[Items from a dataset]
--------------------------------------------------

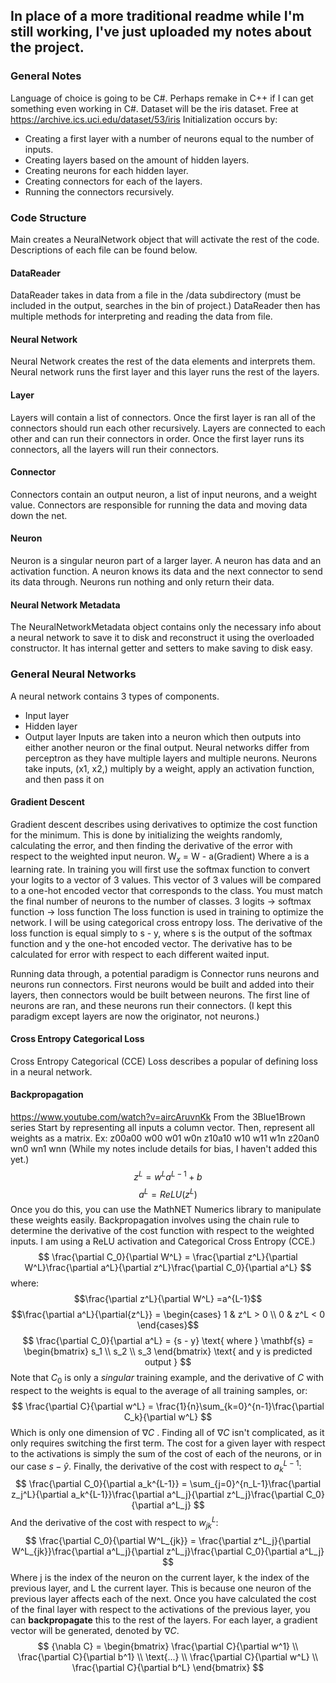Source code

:## In place of a more traditional readme while I'm still working, I've just uploaded my notes about the project.
### General Notes
Language of choice is going to be C#. Perhaps remake in C++ if I can get something even working in C#. 
Dataset will be the iris dataset. Free at https://archive.ics.uci.edu/dataset/53/iris
Initialization occurs by:
- Creating a first layer with a number of neurons equal to the number of inputs. 
- Creating layers based on the amount of hidden layers.
- Creating neurons for each hidden layer.
- Creating connectors for each of the layers.
- Running the connectors recursively.
### Code Structure
Main creates a NeuralNetwork object that will activate the rest of the code. Descriptions of each file can be found below.
#### DataReader
DataReader takes in data from a file in the /data subdirectory (must be included in the output, searches in the bin of project.) DataReader then has multiple methods for interpreting and reading the data from file.
#### Neural Network
Neural Network creates the rest of the data elements and interprets them. Neural network runs the first layer and this layer runs the rest of the layers.
#### Layer
Layers will contain a list of connectors. Once the first layer is ran all of the connectors should run each other recursively. Layers are connected to each other and can run their connectors in order. Once the first layer runs its connectors, all the layers will run their connectors.
#### Connector
Connectors contain an output neuron, a list of input neurons, and a weight value. Connectors are responsible for running the data and moving data down the net.  
#### Neuron
Neuron is a singular neuron part of a larger layer. A neuron has data and an activation function. A neuron knows its data and the next connector to send its data through. Neurons run nothing and only return their data.

#### Neural Network Metadata
The NeuralNetworkMetadata object contains only the necessary info about a neural network to save it to disk and reconstruct it using the overloaded constructor. It has internal getter and setters to make saving to disk easy. 

### General Neural Networks
A neural network contains 3 types of components.
- Input layer
- Hidden layer
- Output layer
Inputs are taken into a neuron which then outputs into either another neuron or the final output. Neural networks differ from perceptron as they have multiple layers and multiple neurons.
Neurons take inputs, (x1, x2,) multiply by a weight, apply an activation function, and then pass it on
#### Gradient Descent
Gradient descent describes using derivatives to optimize the cost function for the minimum. This is done by initializing the weights randomly, calculating the error, and then finding the derivative of the error with respect to the weighted input neuron.
W$_x$ = W - a(Gradient)
Where a is a learning rate.
In training you will first use the softmax function to convert your logits to a vector of 3 values. This vector of 3 values will be compared to a one-hot encoded vector that corresponds to the class. You must match the final number of neurons to the number of classes. 
3 logits -> softmax function -> loss function
The loss function is used in training to optimize the network. I will be using categorical cross entropy loss. The derivative of the loss function is equal simply to s - y, where s is the output of the softmax function and y the one-hot encoded vector. The derivative has to be calculated for error with respect to each different waited input. 

Running data through, a potential paradigm is Connector runs neurons and neurons run connectors. First neurons would be built and added into their layers, then connectors would be built between neurons. The first line of neurons are ran, and these neurons run their connectors. (I kept this paradigm except layers are now the originator, not neurons.)

#### Cross Entropy Categorical Loss
Cross Entropy Categorical (CCE) Loss describes a popular of defining loss in a neural network.

#### Backpropagation 
https://www.youtube.com/watch?v=aircAruvnKk
From the 3Blue1Brown series
Start by representing all inputs a column vector. Then, represent all weights as a matrix.
Ex:
z00a00   w00 w01 w0n
z10a10   w10 w11 w1n
z20an0   wn0 wn1 wnn
(While my notes include details for bias, I haven't added this yet.)
$$
z^L=w^La^{L-1}+b
$$
$$
a^L=ReLU(z^L)
$$
Once you do this, you can use the MathNET Numerics library to manipulate these weights easily. 
Backpropagation involves using the chain rule to determine the derivative of the cost function with respect to the weighted inputs. I am using a ReLU activation and Categorical Cross Entropy (CCE.)
$$
\frac{\partial C_0}{\partial W^L} = \frac{\partial z^L}{\partial W^L}\frac{\partial a^L}{\partial z^L}\frac{\partial C_0}{\partial a^L}
$$
where:
$$\frac{\partial z^L}{\partial W^L} =a^{L-1}$$ $$\frac{\partial a^L}{\partial{z^L}} = \begin{cases} 1 & z^L > 0 \\ 0 & z^L < 0 \end{cases}$$
$$
\frac{\partial C_0}{\partial a^L} = {s - y} \text{ where } \mathbf{s} = \begin{bmatrix} s_1 \\ s_2 \\ s_3 \end{bmatrix} \text{ and y is predicted output } 
$$
Note that $C_0$ is only a *singular* training example, and the derivative of $C$ with respect to the weights is equal to the average of all training samples, or:
$$
\frac{\partial C}{\partial w^L} = \frac{1}{n}\sum_{k=0}^{n-1}\frac{\partial C_k}{\partial w^L}
$$
Which is only one dimension of $\nabla C$ . Finding all of $\nabla C$ isn't complicated, as it only requires switching the first term. 
The cost for a given layer with respect to the activations is simply the sum of the cost of each of the neurons, or in our case $s - \hat{y}$. Finally, the derivative of the cost with respect to $a_k^{L-1}$:
$$
\frac{\partial C_0}{\partial a_k^{L-1}} = \sum_{j=0}^{n_L-1}\frac{\partial z_j^L}{\partial a_k^{L-1}}\frac{\partial a^L_j}{\partial z^L_j}\frac{\partial C_0}{\partial a^L_j}
$$
And the derivative of the cost with respect to $w^L_{jk}$:
$$
\frac{\partial C_0}{\partial W^L_{jk}} = \frac{\partial z^L_j}{\partial W^L_{jk}}\frac{\partial a^L_j}{\partial z^L_j}\frac{\partial C_0}{\partial a^L_j}
$$
Where j is the index of the neuron on the current layer, k the index of the previous layer, and L the current layer. This is because one neuron of the previous layer affects each of the next. Once you have calculated the cost of the final layer with respect to the activations of the previous layer, you can **backpropagate** this to the rest of the layers. For each layer, a gradient vector will be generated, denoted by ${\nabla C}$.
$$
{\nabla C} = \begin{bmatrix} \frac{\partial C}{\partial w^1} \\ \frac{\partial C}{\partial b^1} \\ \text{...} \\ \frac{\partial C}{\partial w^L} \\ \frac{\partial C}{\partial b^L} \end{bmatrix}
$$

--------------------------------------------------

Task
In the copy, include all records verbatim but no images.

Answer to the exercise
Source code

:## In place of a more traditional readme while I'm still working, I've just uploaded my notes about the project.
### General Notes
Language of choice is going to be C#. Perhaps remake in C++ if I can get something even working in C#. 
Dataset will be the iris dataset. Free at https://archive.ics.uci.edu/dataset/53/iris
Initialization occurs by:
- Creating a first layer with a number of neurons equal to the number of inputs. 
- Creating layers based on the amount of hidden layers.
- Creating neurons for each hidden layer.
- Creating connectors for each of the layers.
- Running the connectors recursively.
### Code Structure
Main creates a NeuralNetwork object that will activate the rest of the code. Descriptions of each file can be found below.
#### DataReader
DataReader takes in data from a file in the /data subdirectory (must be included in the output, searches in the bin of project.) DataReader then has multiple methods for interpreting and reading the data from file.
#### Neural Network
Neural Network creates the rest of the data elements and interprets them. Neural network runs the first layer and this layer runs the rest of the layers.
#### Layer
Layers will contain a list of connectors. Once the first layer is ran all of the connectors should run each other recursively. Layers are connected to each other and can run their connectors in order. Once the first layer runs its connectors, all the layers will run their connectors.
#### Connector
Connectors contain an output neuron, a list of input neurons, and a weight value. Connectors are responsible for running the data and moving data down the net.  
#### Neuron
Neuron is a singular neuron part of a larger layer. A neuron has data and an activation function. A neuron knows its data and the next connector to send its data through. Neurons run nothing and only return their data.

#### Neural Network Metadata
The NeuralNetworkMetadata object contains only the necessary info about a neural network to save it to disk and reconstruct it using the overloaded constructor. It has internal getter and setters to make saving to disk easy. 

### General Neural Networks
A neural network contains 3 types of components.
- Input layer
- Hidden layer
- Output layer
Inputs are taken into a neuron which then outputs into either another neuron or the final output. Neural networks differ from perceptron as they have multiple layers and multiple neurons.
Neurons take inputs, (x1, x2,) multiply by a weight, apply an activation function, and then pass it on
#### Gradient Descent
Gradient descent describes using derivatives to optimize the cost function for the minimum. This is done by initializing the weights randomly, calculating the error, and then finding the derivative of the error with respect to the weighted input neuron.
W$_x$ = W - a(Gradient)
Where a is a learning rate.
In training you will first use the softmax function to convert your logits to a vector of 3 values. This vector of 3 values will be compared to a one-hot encoded vector that corresponds to the class. You must match the final number of neurons to the number of classes. 
3 logits -> softmax function -> loss function
The loss function is used in training to optimize the network. I will be using categorical cross entropy loss. The derivative of the loss function is equal simply to s - y, where s is the output of the softmax function and y the one-hot encoded vector. The derivative has to be calculated for error with respect to each different waited input. 

Running data through, a potential paradigm is Connector runs neurons and neurons run connectors. First neurons would be built and added into their layers, then connectors would be built between neurons. The first line of neurons are ran, and these neurons run their connectors. (I kept this paradigm except layers are now the originator, not neurons.)

#### Cross Entropy Categorical Loss
Cross Entropy Categorical (CCE) Loss describes a popular of defining loss in a neural network.

#### Backpropagation 
https://www.youtube.com/watch?v=aircAruvnKk
From the 3Blue1Brown series
Start by representing all inputs a column vector. Then, represent all weights as a matrix.
Ex:
z00a00   w00 w01 w0n
z10a10   w10 w11 w1n
z20an0   wn0 wn1 wnn
(While my notes include details for bias, I haven't added this yet.)
$$
z^L=w^La^{L-1}+b
$$
$$
a^L=ReLU(z^L)
$$
Once you do this, you can use the MathNET Numerics library to manipulate these weights easily. 
Backpropagation involves using the chain rule to determine the derivative of the cost function with respect to the weighted inputs. I am using a ReLU activation and Categorical Cross Entropy (CCE.)
$$
\frac{\partial C_0}{\partial W^L} = \frac{\partial z^L}{\partial W^L}\frac{\partial a^L}{\partial z^L}\frac{\partial C_0}{\partial a^L}
$$
where:
$$\frac{\partial z^L}{\partial W^L} =a^{L-1}$$ $$\frac{\partial a^L}{\partial{z^L}} = \begin{cases} 1 & z^L > 0 \\ 0 & z^L < 0 \end{cases}$$
$$
\frac{\partial C_0}{\partial a^L} = {s - y} \text{ where } \mathbf{s} = \begin{bmatrix} s_1 \\ s_2 \\ s_3 \end{bmatrix} \text{ and y is predicted output } 
$$
Note that $C_0$ is only a *singular* training example, and the derivative of $C$ with respect to the weights is equal to the average of all training samples, or:
$$
\frac{\partial C}{\partial w^L} = \frac{1}{n}\sum_{k=0}^{n-1}\frac{\partial C_k}{\partial w^L}
$$
Which is only one dimension of $\nabla C$ . Finding all of $\nabla C$ isn't complicated, as it only requires switching the first term. 
The cost for a given layer with respect to the activations is simply the sum of the cost of each of the neurons, or in our case $s - \hat{y}$. Finally, the derivative of the cost with respect to $a_k^{L-1}$:
$$
\frac{\partial C_0}{\partial a_k^{L-1}} = \sum_{j=0}^{n_L-1}\frac{\partial z_j^L}{\partial a_k^{L-1}}\frac{\partial a^L_j}{\partial z^L_j}\frac{\partial C_0}{\partial a^L_j}
$$
And the derivative of the cost with respect to $w^L_{jk}$:
$$
\frac{\partial C_0}{\partial W^L_{jk}} = \frac{\partial z^L_j}{\partial W^L_{jk}}\frac{\partial a^L_j}{\partial z^L_j}\frac{\partial C_0}{\partial a^L_j}
$$
Where j is the index of the neuron on the current layer, k the index of the previous layer, and L the current layer. This is because one neuron of the previous layer affects each of the next. Once you have calculated the cost of the final layer with respect to the activations of the previous layer, you can **backpropagate** this to the rest of the layers. For each layer, a gradient vector will be generated, denoted by ${\nabla C}$.
$$
{\nabla C} = \begin{bmatrix} \frac{\partial C}{\partial w^1} \\ \frac{\partial C}{\partial b^1} \\ \text{...} \\ \frac{\partial C}{\partial w^L} \\ \frac{\partial C}{\partial b^L} \end{bmatrix}
$$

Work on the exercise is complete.